What is needed
Using the lines below, work out the count of those that hold "voltmxapplication". Give the number only.

Input
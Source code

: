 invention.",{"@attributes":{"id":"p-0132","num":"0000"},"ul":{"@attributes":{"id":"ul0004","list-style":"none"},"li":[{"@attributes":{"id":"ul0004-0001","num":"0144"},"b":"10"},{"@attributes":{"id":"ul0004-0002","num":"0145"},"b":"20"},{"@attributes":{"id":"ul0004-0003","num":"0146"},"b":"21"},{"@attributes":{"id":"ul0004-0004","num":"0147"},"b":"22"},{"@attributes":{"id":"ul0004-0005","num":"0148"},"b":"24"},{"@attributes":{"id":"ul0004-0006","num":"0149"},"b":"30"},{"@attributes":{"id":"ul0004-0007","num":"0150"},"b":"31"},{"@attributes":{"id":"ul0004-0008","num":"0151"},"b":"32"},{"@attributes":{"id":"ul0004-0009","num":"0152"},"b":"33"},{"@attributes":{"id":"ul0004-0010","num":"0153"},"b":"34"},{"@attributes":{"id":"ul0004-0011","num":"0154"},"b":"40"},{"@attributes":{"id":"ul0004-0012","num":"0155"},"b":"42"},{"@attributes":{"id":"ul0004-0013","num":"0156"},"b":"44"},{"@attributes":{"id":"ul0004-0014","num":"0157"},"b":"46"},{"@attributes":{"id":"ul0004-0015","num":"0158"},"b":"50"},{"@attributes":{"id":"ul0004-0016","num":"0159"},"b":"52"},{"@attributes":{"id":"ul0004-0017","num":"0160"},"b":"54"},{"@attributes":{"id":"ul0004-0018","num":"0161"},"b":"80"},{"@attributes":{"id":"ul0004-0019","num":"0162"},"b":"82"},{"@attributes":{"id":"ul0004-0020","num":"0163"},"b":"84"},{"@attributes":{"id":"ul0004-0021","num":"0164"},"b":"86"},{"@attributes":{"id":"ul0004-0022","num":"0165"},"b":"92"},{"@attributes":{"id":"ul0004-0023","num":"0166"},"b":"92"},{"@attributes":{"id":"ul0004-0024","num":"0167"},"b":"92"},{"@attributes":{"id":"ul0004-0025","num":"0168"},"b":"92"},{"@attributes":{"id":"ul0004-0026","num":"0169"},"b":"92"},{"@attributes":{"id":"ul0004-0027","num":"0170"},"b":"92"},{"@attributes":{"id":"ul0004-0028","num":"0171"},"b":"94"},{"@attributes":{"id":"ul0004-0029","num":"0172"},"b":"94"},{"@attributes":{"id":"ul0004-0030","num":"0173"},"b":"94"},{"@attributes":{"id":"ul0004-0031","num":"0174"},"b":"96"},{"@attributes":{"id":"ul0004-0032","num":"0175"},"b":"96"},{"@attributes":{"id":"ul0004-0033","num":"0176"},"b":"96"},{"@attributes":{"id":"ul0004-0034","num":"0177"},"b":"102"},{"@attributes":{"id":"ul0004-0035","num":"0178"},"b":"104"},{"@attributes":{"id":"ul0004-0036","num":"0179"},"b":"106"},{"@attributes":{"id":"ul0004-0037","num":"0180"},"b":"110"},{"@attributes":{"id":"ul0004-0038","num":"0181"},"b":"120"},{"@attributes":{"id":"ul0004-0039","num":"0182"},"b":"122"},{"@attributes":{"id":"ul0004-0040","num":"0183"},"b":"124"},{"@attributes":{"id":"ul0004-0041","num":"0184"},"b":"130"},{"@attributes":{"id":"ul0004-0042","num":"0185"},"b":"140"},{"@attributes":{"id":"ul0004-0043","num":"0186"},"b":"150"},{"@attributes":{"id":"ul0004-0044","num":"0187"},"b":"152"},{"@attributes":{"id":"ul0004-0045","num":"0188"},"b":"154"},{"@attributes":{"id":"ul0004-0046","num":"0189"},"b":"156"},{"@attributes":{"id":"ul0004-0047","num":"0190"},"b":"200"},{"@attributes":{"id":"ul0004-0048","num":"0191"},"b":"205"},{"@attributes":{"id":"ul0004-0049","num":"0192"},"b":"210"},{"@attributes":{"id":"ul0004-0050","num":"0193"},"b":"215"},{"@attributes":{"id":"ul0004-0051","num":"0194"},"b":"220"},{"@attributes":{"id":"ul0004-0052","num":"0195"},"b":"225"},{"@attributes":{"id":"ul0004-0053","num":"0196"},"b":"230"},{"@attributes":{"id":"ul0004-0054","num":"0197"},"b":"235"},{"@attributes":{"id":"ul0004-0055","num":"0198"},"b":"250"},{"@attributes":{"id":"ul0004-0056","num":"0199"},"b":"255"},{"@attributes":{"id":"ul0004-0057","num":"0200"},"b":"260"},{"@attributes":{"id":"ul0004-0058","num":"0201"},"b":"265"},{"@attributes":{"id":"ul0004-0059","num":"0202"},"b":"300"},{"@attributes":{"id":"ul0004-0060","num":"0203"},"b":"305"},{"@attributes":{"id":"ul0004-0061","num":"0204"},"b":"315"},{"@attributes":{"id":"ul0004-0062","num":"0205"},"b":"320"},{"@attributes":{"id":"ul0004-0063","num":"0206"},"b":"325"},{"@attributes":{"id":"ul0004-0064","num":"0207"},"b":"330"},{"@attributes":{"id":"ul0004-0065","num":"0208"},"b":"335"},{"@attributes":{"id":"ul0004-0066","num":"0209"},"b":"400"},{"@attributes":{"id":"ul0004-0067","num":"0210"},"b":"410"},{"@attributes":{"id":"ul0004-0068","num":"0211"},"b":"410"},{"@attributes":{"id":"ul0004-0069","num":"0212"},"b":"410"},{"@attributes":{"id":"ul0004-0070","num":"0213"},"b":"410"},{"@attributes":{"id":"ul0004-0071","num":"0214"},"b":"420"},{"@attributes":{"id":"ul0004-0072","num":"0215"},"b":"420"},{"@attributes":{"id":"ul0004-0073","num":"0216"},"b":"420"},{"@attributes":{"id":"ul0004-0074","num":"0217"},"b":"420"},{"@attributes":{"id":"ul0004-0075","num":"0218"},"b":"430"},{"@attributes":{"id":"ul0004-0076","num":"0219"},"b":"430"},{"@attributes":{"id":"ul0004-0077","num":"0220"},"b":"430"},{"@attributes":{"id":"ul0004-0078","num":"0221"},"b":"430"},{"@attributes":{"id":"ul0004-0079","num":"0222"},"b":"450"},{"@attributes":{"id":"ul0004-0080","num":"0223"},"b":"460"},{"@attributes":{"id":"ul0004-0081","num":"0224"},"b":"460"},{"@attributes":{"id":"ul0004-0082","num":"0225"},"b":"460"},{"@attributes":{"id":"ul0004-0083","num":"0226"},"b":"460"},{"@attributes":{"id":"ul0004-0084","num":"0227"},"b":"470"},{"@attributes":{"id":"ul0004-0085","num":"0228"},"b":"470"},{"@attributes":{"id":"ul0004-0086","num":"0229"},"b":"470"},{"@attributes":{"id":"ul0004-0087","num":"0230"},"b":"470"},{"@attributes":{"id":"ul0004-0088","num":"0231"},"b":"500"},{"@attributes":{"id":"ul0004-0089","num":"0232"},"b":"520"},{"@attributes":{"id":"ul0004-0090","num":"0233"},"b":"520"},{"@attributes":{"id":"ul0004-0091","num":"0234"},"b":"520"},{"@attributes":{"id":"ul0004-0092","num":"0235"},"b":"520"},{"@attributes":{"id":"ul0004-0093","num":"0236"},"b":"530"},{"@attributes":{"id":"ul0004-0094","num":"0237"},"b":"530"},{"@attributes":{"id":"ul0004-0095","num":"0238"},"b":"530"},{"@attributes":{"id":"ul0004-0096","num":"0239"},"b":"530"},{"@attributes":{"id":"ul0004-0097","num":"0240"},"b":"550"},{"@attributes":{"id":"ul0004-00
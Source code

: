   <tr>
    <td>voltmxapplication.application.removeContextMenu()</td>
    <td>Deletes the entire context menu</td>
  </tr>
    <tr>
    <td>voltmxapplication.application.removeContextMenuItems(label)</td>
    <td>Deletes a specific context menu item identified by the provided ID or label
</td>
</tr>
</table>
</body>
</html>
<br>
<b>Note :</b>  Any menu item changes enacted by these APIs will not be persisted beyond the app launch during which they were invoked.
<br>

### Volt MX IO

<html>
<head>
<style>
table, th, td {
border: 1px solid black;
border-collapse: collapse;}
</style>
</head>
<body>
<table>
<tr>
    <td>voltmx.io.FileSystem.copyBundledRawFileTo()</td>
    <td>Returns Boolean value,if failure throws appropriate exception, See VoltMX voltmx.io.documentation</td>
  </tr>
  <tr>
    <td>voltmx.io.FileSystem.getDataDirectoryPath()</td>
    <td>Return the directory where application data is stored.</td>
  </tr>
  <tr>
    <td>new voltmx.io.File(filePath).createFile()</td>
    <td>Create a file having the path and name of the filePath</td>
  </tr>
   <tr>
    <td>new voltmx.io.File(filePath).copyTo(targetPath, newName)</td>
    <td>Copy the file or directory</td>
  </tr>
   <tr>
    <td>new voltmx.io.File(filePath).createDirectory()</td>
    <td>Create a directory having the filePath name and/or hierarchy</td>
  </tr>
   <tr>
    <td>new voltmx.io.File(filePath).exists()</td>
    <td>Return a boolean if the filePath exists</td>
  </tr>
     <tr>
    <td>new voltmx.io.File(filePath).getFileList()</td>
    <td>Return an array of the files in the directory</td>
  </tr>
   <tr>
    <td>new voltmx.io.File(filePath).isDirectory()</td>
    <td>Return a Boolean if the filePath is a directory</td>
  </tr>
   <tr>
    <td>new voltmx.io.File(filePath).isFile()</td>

Expected answer
2